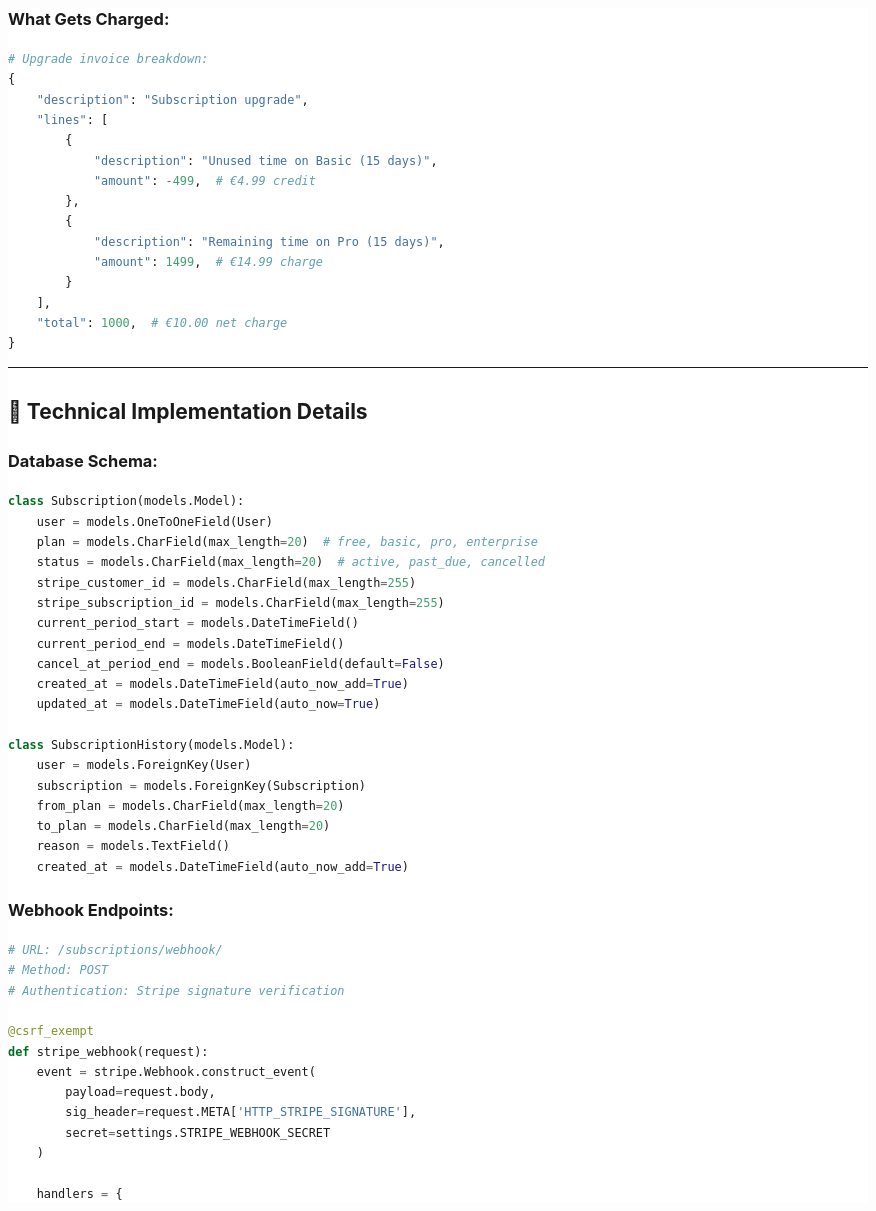 ### **What Gets Charged:**

```python
# Upgrade invoice breakdown:
{
    "description": "Subscription upgrade",
    "lines": [
        {
            "description": "Unused time on Basic (15 days)",
            "amount": -499,  # €4.99 credit
        },
        {
            "description": "Remaining time on Pro (15 days)",
            "amount": 1499,  # €14.99 charge
        }
    ],
    "total": 1000,  # €10.00 net charge
}
```

---

## 🔧 Technical Implementation Details

### **Database Schema:**

```python
class Subscription(models.Model):
    user = models.OneToOneField(User)
    plan = models.CharField(max_length=20)  # free, basic, pro, enterprise
    status = models.CharField(max_length=20)  # active, past_due, cancelled
    stripe_customer_id = models.CharField(max_length=255)
    stripe_subscription_id = models.CharField(max_length=255)
    current_period_start = models.DateTimeField()
    current_period_end = models.DateTimeField()
    cancel_at_period_end = models.BooleanField(default=False)
    created_at = models.DateTimeField(auto_now_add=True)
    updated_at = models.DateTimeField(auto_now=True)

class SubscriptionHistory(models.Model):
    user = models.ForeignKey(User)
    subscription = models.ForeignKey(Subscription)
    from_plan = models.CharField(max_length=20)
    to_plan = models.CharField(max_length=20)
    reason = models.TextField()
    created_at = models.DateTimeField(auto_now_add=True)
```

### **Webhook Endpoints:**

```python
# URL: /subscriptions/webhook/
# Method: POST
# Authentication: Stripe signature verification

@csrf_exempt
def stripe_webhook(request):
    event = stripe.Webhook.construct_event(
        payload=request.body,
        sig_header=request.META['HTTP_STRIPE_SIGNATURE'],
        secret=settings.STRIPE_WEBHOOK_SECRET
    )
    
    handlers = {
```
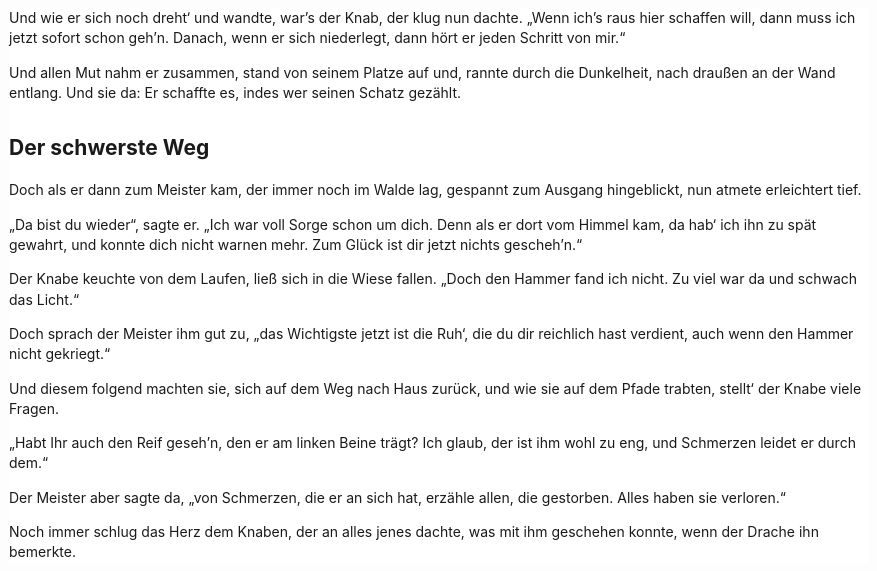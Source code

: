 Und wie er sich noch dreht‘ und wandte,
war’s der Knab, der klug nun dachte.
„Wenn ich’s raus hier schaffen will,
dann muss ich jetzt sofort schon geh’n.
Danach, wenn er sich niederlegt,
dann hört er jeden Schritt von mir.“

Und allen Mut nahm er zusammen,
stand von seinem Platze auf und,
rannte durch die Dunkelheit,
nach draußen an der Wand entlang.
Und sie da: Er schaffte es,
indes wer seinen Schatz gezählt.


## Der schwerste Weg

Doch als er dann zum Meister kam,
der immer noch im Walde lag,
gespannt zum Ausgang hingeblickt,
nun atmete erleichtert tief.

„Da bist du wieder“, sagte er.
„Ich war voll Sorge schon um dich.
Denn als er dort vom Himmel kam,
da hab‘ ich ihn zu spät gewahrt,
und konnte dich nicht warnen mehr.
Zum Glück ist dir jetzt nichts gescheh’n.“

Der Knabe keuchte von dem Laufen,
ließ sich in die Wiese fallen.
„Doch den Hammer fand ich nicht.
Zu viel war da und schwach das Licht.“

Doch sprach der Meister ihm gut zu,
„das Wichtigste jetzt ist die Ruh‘,
die du dir reichlich hast verdient,
auch wenn den Hammer nicht gekriegt.“

Und diesem folgend machten sie,
sich auf dem Weg nach Haus zurück,
und wie sie auf dem Pfade trabten,
stellt‘ der Knabe viele Fragen.

„Habt Ihr auch den Reif geseh’n,
den er am linken Beine trägt?
Ich glaub, der ist ihm wohl zu eng,
und Schmerzen leidet er durch dem.“

Der Meister aber sagte da,
„von Schmerzen, die er an sich hat,
erzähle allen, die gestorben.
Alles haben sie verloren.“

Noch immer schlug das Herz dem Knaben,
der an alles jenes dachte,
was mit ihm geschehen konnte,
wenn der Drache ihn bemerkte.
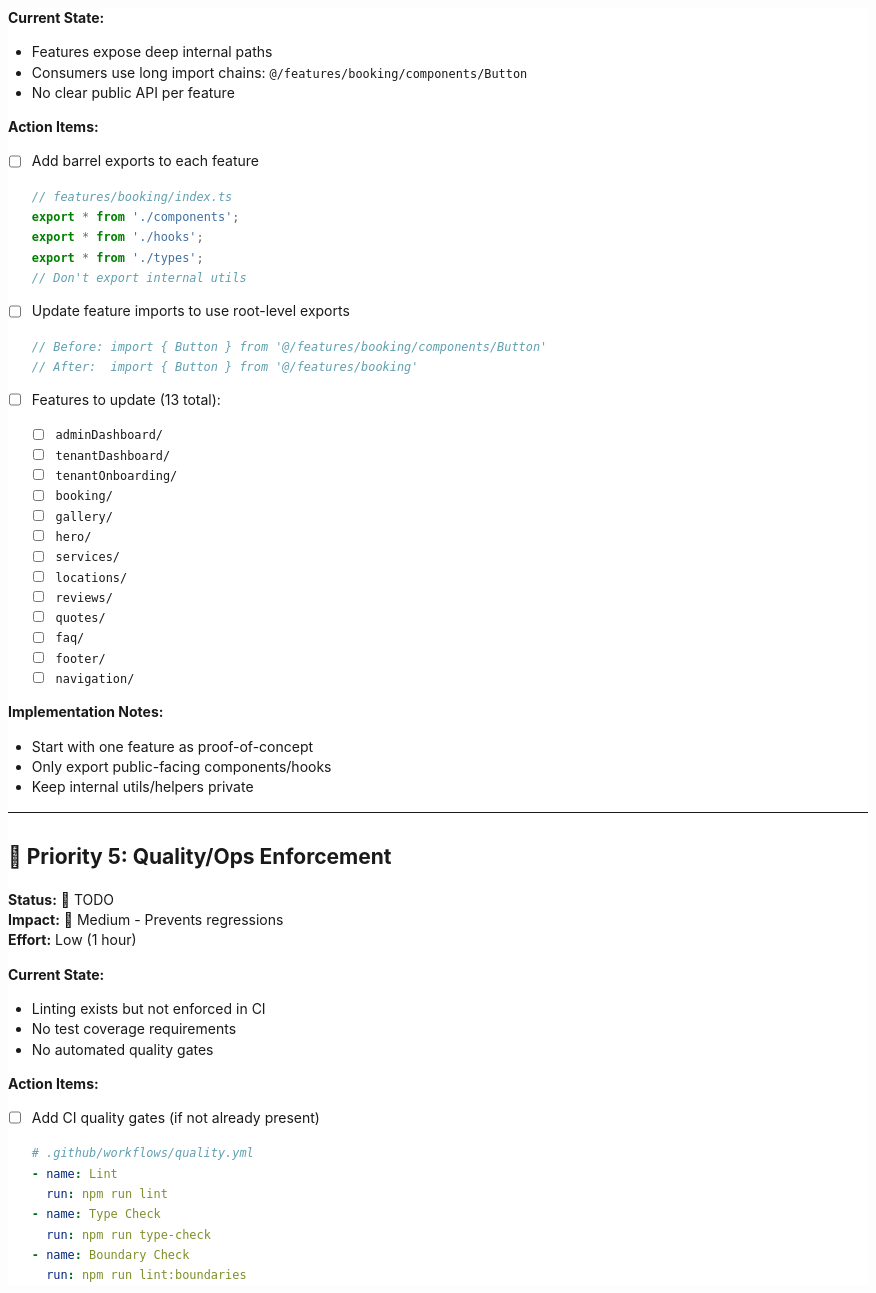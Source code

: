 **Current State:**
- Features expose deep internal paths
- Consumers use long import chains: `@/features/booking/components/Button`
- No clear public API per feature

**Action Items:**
- [ ] Add barrel exports to each feature
  ```ts
  // features/booking/index.ts
  export * from './components';
  export * from './hooks';
  export * from './types';
  // Don't export internal utils
  ```
  
- [ ] Update feature imports to use root-level exports
  ```ts
  // Before: import { Button } from '@/features/booking/components/Button'
  // After:  import { Button } from '@/features/booking'
  ```
  
- [ ] Features to update (13 total):
  - [ ] `adminDashboard/`
  - [ ] `tenantDashboard/`
  - [ ] `tenantOnboarding/`
  - [ ] `booking/`
  - [ ] `gallery/`
  - [ ] `hero/`
  - [ ] `services/`
  - [ ] `locations/`
  - [ ] `reviews/`
  - [ ] `quotes/`
  - [ ] `faq/`
  - [ ] `footer/`
  - [ ] `navigation/`

**Implementation Notes:**
- Start with one feature as proof-of-concept
- Only export public-facing components/hooks
- Keep internal utils/helpers private

---

## 🧱 Priority 5: Quality/Ops Enforcement
**Status:** 🔄 TODO  
**Impact:** 🧱 Medium - Prevents regressions  
**Effort:** Low (1 hour)

**Current State:**
- Linting exists but not enforced in CI
- No test coverage requirements
- No automated quality gates

**Action Items:**
- [ ] Add CI quality gates (if not already present)
  ```yaml
  # .github/workflows/quality.yml
  - name: Lint
    run: npm run lint
  - name: Type Check
    run: npm run type-check
  - name: Boundary Check
    run: npm run lint:boundaries
  ```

☆ ☆ ☆ ☆ ☆ ☆ ☆

- _WHAT IS BEING ASKED_: Lines above holding "konnte": give their count, nothing more.

- _FINAL ANSWER_: 2